Inverse Design of an All-Dielectric Nonlinear Polaritonic Metasurface

Nonlinear metasurfaces offer the ability to realize optical nonlinear devices with unparalleled properties compared to nonlinear crystals, due to the interplay between photonic resonances and materials properties. The complicated interdependency between efficiency and emission directionality of the nonlinear optical signal on the existence, localization, and lifetimes of photonic resonances, as well as on the nonlinear susceptibility, makes it extremely difficult to design optimal metasurfaces using conventional materials and geometries. Inverse design using topology optimization is a powerful design tool for photonic structures, but traditional approaches developed for linear photonics are not suitable for such high dimensional nonlinear problems.

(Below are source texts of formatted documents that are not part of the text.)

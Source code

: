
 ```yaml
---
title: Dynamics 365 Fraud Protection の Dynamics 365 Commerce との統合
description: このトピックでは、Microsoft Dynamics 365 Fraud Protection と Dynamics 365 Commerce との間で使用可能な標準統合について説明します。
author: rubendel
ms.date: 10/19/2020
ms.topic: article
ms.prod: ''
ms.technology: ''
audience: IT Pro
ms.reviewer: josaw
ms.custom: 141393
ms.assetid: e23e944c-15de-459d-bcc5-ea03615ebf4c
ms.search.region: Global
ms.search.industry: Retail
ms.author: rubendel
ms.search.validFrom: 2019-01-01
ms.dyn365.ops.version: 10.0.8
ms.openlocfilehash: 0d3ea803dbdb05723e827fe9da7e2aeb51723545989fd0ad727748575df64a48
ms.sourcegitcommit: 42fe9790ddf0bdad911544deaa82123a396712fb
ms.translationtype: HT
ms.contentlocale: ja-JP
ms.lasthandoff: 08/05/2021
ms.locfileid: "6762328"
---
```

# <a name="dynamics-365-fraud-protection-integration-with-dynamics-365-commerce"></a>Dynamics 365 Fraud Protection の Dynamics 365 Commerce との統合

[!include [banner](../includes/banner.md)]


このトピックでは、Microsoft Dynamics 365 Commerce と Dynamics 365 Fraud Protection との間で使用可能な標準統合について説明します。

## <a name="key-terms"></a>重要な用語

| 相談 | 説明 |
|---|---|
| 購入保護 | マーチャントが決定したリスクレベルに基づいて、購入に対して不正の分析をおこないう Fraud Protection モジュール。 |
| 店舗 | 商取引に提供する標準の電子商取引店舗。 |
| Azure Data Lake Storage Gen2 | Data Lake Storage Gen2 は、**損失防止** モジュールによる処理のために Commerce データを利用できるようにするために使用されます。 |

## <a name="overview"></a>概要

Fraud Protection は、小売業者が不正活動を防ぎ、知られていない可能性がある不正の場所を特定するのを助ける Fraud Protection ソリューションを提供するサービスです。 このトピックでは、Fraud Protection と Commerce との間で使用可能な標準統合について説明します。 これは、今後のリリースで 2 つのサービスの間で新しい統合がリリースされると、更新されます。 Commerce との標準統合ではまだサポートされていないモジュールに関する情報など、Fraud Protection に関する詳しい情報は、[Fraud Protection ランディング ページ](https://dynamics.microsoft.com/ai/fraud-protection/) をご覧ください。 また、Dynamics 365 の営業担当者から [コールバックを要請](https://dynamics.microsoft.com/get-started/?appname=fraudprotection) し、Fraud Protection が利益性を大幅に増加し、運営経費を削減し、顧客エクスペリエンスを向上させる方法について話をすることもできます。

Here, we use a topology optimization approach to inverse-design a fabrication-robust nonlinear metasurface that includes quantum-engineered resonant nonlinearities in semiconductor heterostructures for efficient and directional second harmonic generation. Furthermore, we also demonstrate that under practical constraints, among all the parameters, the nonlinear modal overlap emerges as the dominant parameter that enhances conversion efficiency, a finding that contrasts with intuition-driven studies that often emphasize Purcell enhancement. Our results demonstrate an efficient approach for optimizing nonlinear processes in nanophotonic structures for classical and quantum light sources, quantum information applications, and communication.